Repository of code for applying machine learning methods to CMS events, with the hope of improving tau decay mode resolution.
- install_script.sh installs the necessary packages
- dataframe_init.sh Loads the dataframes from root files, chooses relevant columns and saves as .pkl file - does not create new variables.
- dataframe_mod.sh Unpacks .pkl dataframe (df_ordered) and creates new variables, and saves dataframe. Also creates separate dataframe (imvar_df) for variables for creating images, which is saved as imvar_df.sav (using joblib to avoid memory errors).
- image_generator.sh implements imgen.py, to generate and save numpy arrays of images in 100,000 event batches - images are compressed by using uint8 format rather than f32.
- dataframe_split.sh separates the data for HL vars, large images, small images and y values into training and test data, saves in tf.data.dataset format, which can be efficiently cycled in and out of ram to reduce memory usage.

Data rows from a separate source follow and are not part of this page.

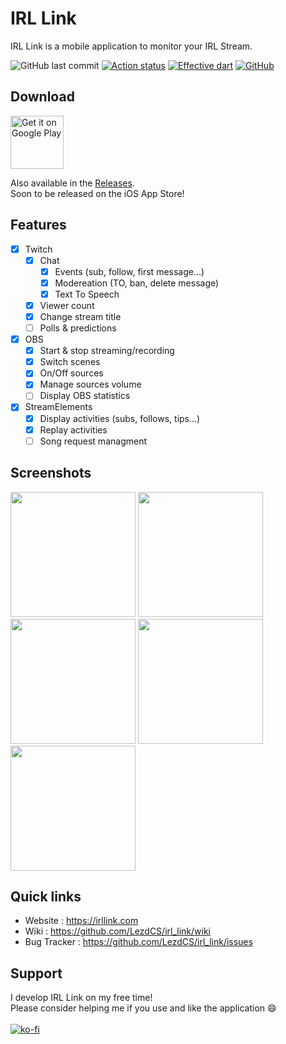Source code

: # IRL Link

IRL Link is a mobile application to monitor your IRL Stream.

![GitHub last commit](https://img.shields.io/github/last-commit/lezdcs/irl_link)
[![Action status](https://img.shields.io/github/actions/workflow/status/lezdcs/irl_link/main.yml?branch=master)](https://github.com/LezdCS/irl-link/actions)
[![Effective dart](https://img.shields.io/badge/style-effective%20dart-%230879ba)](https://dart.dev/guides/language/effective-dart)
[![GitHub](https://img.shields.io/github/license/lezdcs/irl_link?color=%238442f5)](https://choosealicense.com/licenses/gpl-3.0/)

## Download
<a href='https://play.google.com/store/apps/details?id=dev.lezd.www.irllink&pcampaignid=pcampaignidMKT-Other-global-all-co-prtnr-py-PartBadge-Mar2515-1' target="_blank"><img alt='Get it on Google Play' src='https://play.google.com/intl/en_us/badges/static/images/badges/en_badge_web_generic.png' height="85"/></a>

Also available in the [Releases](https://github.com/LezdCS/irl_link/releases).
<br />
Soon to be released on the iOS App Store!

## Features

- [x] Twitch
  - [x] Chat
    - [x] Events (sub, follow, first message...)
    - [x] Modereation (TO, ban, delete message)
    - [x] Text To Speech
  - [x] Viewer count
  - [x] Change stream title
  - [ ] Polls & predictions
- [x] OBS
  - [x] Start & stop streaming/recording
  - [x] Switch scenes
  - [x] On/Off sources
  - [x] Manage sources volume
  - [ ] Display OBS statistics
- [x] StreamElements
  - [x] Display activities (subs, follows, tips...)
  - [x] Replay activities
  - [ ] Song request managment

## Screenshots
<div>
<img src="https://user-images.githubusercontent.com/63884731/234930179-d560bf12-fe8a-4940-9608-dfa7ca974b16.png" width="200">
<img src="https://user-images.githubusercontent.com/63884731/234930963-7874318f-37fe-4fdf-8daa-755c00db093b.png" width="200">
<img src="https://user-images.githubusercontent.com/63884731/234930982-ae78c20a-ef54-416a-89e9-f58b06e79398.png" width="200">
<img src="https://user-images.githubusercontent.com/63884731/234931180-c16d2cbe-0bbf-4a16-b18b-8965fb6de55b.png" width="200">
<img src="https://user-images.githubusercontent.com/63884731/234931194-490a8f15-f6ec-46c9-8459-b7f5913b2a9c.png" width="200">
</div>

## Quick links
- Website : https://irllink.com
- Wiki : https://github.com/LezdCS/irl_link/wiki
- Bug Tracker : https://github.com/LezdCS/irl_link/issues

## Support
I develop IRL Link on my free time! <br /> Please consider helping me if you use and like the application 😄<br />
<br />
[![ko-fi](https://ko-fi.com/img/githubbutton_sm.svg)](https://ko-fi.com/J3J43ML34)
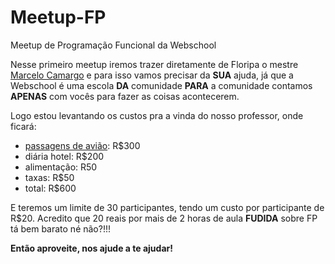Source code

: # Meetup-FP
Meetup de Programação Funcional da Webschool


Nesse primeiro meetup iremos trazer diretamente de Floripa o mestre [Marcelo Camargo](https://github.com/haskellcamargo) e para isso vamos precisar da **SUA** ajuda, já que a Webschool é uma escola **DA** comunidade **PARA** a comunidade contamos **APENAS** com vocês para fazer as coisas acontecerem.

Logo estou levantando os custos pra a vinda do nosso professor, onde ficará:

- [passagens de avião](http://www.decolar.com/shop/flights/results/roundtrip/FLN/SAO/2016-08-27/2016-08-28/1/0/0?from=SB): R$300
- diária hotel: R$200
- alimentação: R50
- taxas: R$50
- total: R$600

E teremos um limite de 30 participantes, tendo um custo por participante de R$20. Acredito que 20 reais por mais de 2 horas de aula **FUDIDA** sobre FP tá bem barato né não?!!!

**Então aproveite, nos ajude a te ajudar!**

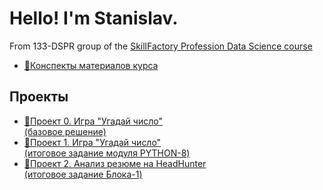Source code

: # Hello! I'm Stanislav.

From 133-DSPR group of the [SkillFactory Profession Data Science course](https://lms.skillfactory.ru/courses/course-v1:SkillFactory+DSPR-2.0+14JULY2021/course/)


* [📁Конспекты материалов курса](/synopsis)


## Проекты
* [📁Проект 0. Игра "Угадай число"<br>(базовое решение)](/project_0)
* [📁Проект 1. Игра "Угадай число"<br>(итоговое задание модуля PYTHON-8)](/project_1)
* [📁Проект 2. Анализ резюме на HeadHunter<br>(итоговое задание Блока-1)](/project_2_hh)








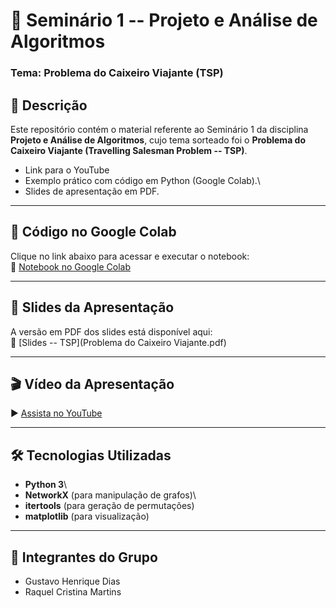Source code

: # 📌 Seminário 1 -- Projeto e Análise de Algoritmos

### Tema: Problema do Caixeiro Viajante (TSP)

## 📖 Descrição

Este repositório contém o material referente ao Seminário 1 da
disciplina **Projeto e Análise de Algoritmos**, cujo tema sorteado foi o
**Problema do Caixeiro Viajante (Travelling Salesman Problem -- TSP)**.

- Link para o YouTube
- Exemplo prático com código em Python (Google Colab).\
- Slides de apresentação em PDF.

------------------------------------------------------------------------

## 🚀 Código no Google Colab

Clique no link abaixo para acessar e executar o notebook:\
🔗 [Notebook no Google
Colab](https://colab.research.google.com/drive/15O9jS2rtSqZSYgWfXS3q2DoX8rqmlS9i?usp=sharing)

------------------------------------------------------------------------

## 📑 Slides da Apresentação

A versão em PDF dos slides está disponível aqui:\
📂 [Slides -- TSP](Problema do Caixeiro Viajante.pdf)

------------------------------------------------------------------------

## 🎬 Vídeo da Apresentação
▶️ [Assista no YouTube](https://youtu.be/dp1zhzCbcnY)

------------------------------------------------------------------------

## 🛠️ Tecnologias Utilizadas

-   **Python 3**\
-   **NetworkX** (para manipulação de grafos)\
-   **itertools** (para geração de permutações)
-   **matplotlib** (para visualização)

------------------------------------------------------------------------

## 👥 Integrantes do Grupo

-   Gustavo Henrique Dias
-   Raquel Cristina Martins
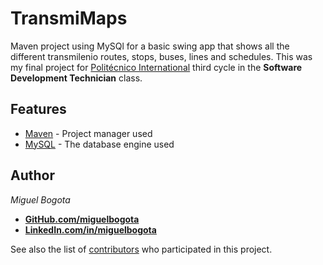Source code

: # TransmiMaps

Maven project using MySQl for a basic swing app that shows all the different transmilenio routes, stops, buses, lines and schedules. This was my final project for [Politécnico International](https://politecnicointernacional.edu.co/) third cycle in the **Software Development Technician** class.

## Features

* [Maven](https://maven.apache.org/) - Project manager used
* [MySQL](https://www.mysql.com/) - The database engine used

## Author

*Miguel Bogota*
* **[GitHub.com/miguelbogota](https://github.com/miguelbogota)**
* **[LinkedIn.com/in/miguelbogota](https://www.linkedin.com/in/miguelbogota)**


See also the list of [contributors](https://github.com/your/transmiMaps/contributors) who participated in this project.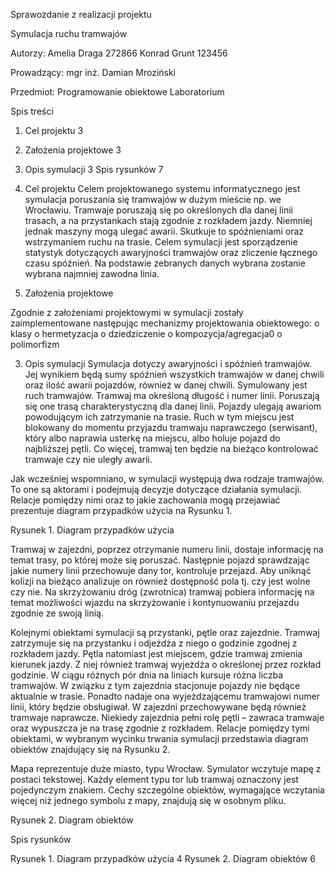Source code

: 

Sprawozdanie z realizacji projektu

Symulacja ruchu tramwajów



Autorzy:
Amelia Draga 272866
Konrad Grunt 123456	


Prowadzący:
mgr inż. Damian Mroziński

Przedmiot:
Programowanie obiektowe
Laboratorium




Spis treści

1.	Cel projektu		3
2.	Założenia projektowe	3
3.	Opis symulacji		3
                  Spis rysunków		7


1.	Cel projektu
Celem projektowanego systemu informatycznego jest symulacja poruszania się tramwajów w dużym mieście np. we Wrocławiu. Tramwaje poruszają się po określonych dla danej linii trasach, a na przystankach stają zgodnie z rozkładem jazdy. Niemniej jednak maszyny mogą ulegać awarii. Skutkuje to spóźnieniami oraz wstrzymaniem ruchu na trasie. Celem symulacji jest sporządzenie statystyk dotyczących awaryjności tramwajów oraz zliczenie łącznego czasu spóźnień. Na podstawie zebranych danych wybrana zostanie wybrana najmniej zawodna linia. 

2.	Założenia projektowe

Zgodnie z założeniami projektowymi w symulacji zostały zaimplementowane następując mechanizmy projektowania obiektowego:
o	klasy
o	hermetyzacja
o	dziedziczenie
o	kompozycja/agregacja0
o	polimorfizm

3.	Opis symulacji
Symulacja dotyczy awaryjności i spóźnień tramwajów. Jej wynikiem będą sumy spóźnień wszystkich tramwajów w danej chwili oraz ilość awarii pojazdów, również w danej chwili. 
Symulowany jest ruch tramwajów. Tramwaj ma określoną długość i numer linii. Poruszają się one trasą charakterystyczną dla danej linii. Pojazdy ulegają awariom powodującym ich zatrzymanie na trasie. Ruch w tym miejscu jest blokowany do momentu przyjazdu tramwaju naprawczego (serwisant), który albo naprawia usterkę na miejscu, albo holuje pojazd do najbliższej pętli. Co więcej, tramwaj ten będzie na bieżąco kontrolować tramwaje czy nie uległy awarii.

Jak wcześniej wspomniano, w symulacji występują dwa rodzaje tramwajów. To one są aktorami i podejmują decyzje dotyczące działania symulacji. Relacje pomiędzy nimi oraz to jakie zachowania mogą przejawiać prezentuje diagram przypadków użycia na Rysunku 1. 

 
Rysunek 1. Diagram przypadków użycia

Tramwaj w zajezdni, poprzez otrzymanie numeru linii, dostaje informację na temat trasy, po której może się poruszać. Następnie pojazd sprawdzając jakie numery linii przechowuje dany tor, kontroluje przejazd. Aby uniknąć kolizji na bieżąco analizuje on również dostępność pola tj. czy jest wolne czy nie. Na skrzyżowaniu dróg (zwrotnica) tramwaj pobiera informację na temat możliwości wjazdu na skrzyżowanie i kontynuowaniu przejazdu zgodnie ze swoją linią.

Kolejnymi obiektami symulacji są przystanki, pętle oraz zajezdnie. Tramwaj zatrzymuje się na przystanku i odjeżdża z niego o godzinie zgodnej z rozkładem jazdy. Pętla natomiast jest miejscem, gdzie tramwaj zmienia kierunek jazdy. Z niej również tramwaj wyjeżdża o określonej przez rozkład godzinie. W ciągu różnych pór dnia na liniach kursuje różna liczba tramwajów. W związku z tym zajezdnia stacjonuje pojazdy nie będące aktualnie w trasie. Ponadto nadaje ona wyjeżdzającemu tramwajowi numer linii, który będzie obsługiwał. W zajezdni przechowywane będą również tramwaje naprawcze. Niekiedy zajezdnia pełni rolę pętli – zawraca tramwaje oraz wypuszcza je na trasę zgodnie z rozkładem. Relacje pomiędzy tymi obiektami, w wybranym wycinku trwania symulacji przedstawia diagram obiektów znajdujący się na Rysunku 2.

Mapa reprezentuje duże miasto, typu Wrocław. Symulator wczytuje mapę z postaci tekstowej. Każdy element typu tor lub tramwaj oznaczony jest pojedynczym znakiem. Cechy szczególne obiektów, wymagające wczytania więcej niż jednego symbolu z mapy, znajdują się w osobnym pliku.
 
 
 
Rysunek 2. Diagram obiektów 
 
Spis rysunków

Rysunek 1. Diagram przypadków użycia	4
Rysunek 2. Diagram obiektów	6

- train_model.sh loads tensors from /vols/cms/fjo18/Masters2021/Tensors and trains a model on them, before saving the model back into /vols/. Note: only saves model if 'save_model' parameter is set to 'True' in the 'train_NN.py' file
- train_model_HL.sh trains only on the HL variables (using train_HLNN.py file). Same parameters options as for full model. Current to-dos and issues can be seen under the 'Projects' tab.
- Update: We now have various files which train networks, depending on whether a CPU or GPU is needed. cpu_train_NN.sh and gpu_train_NN.sh are the main ones. These run train_NN_pd.py, which is now the main file in where models are built.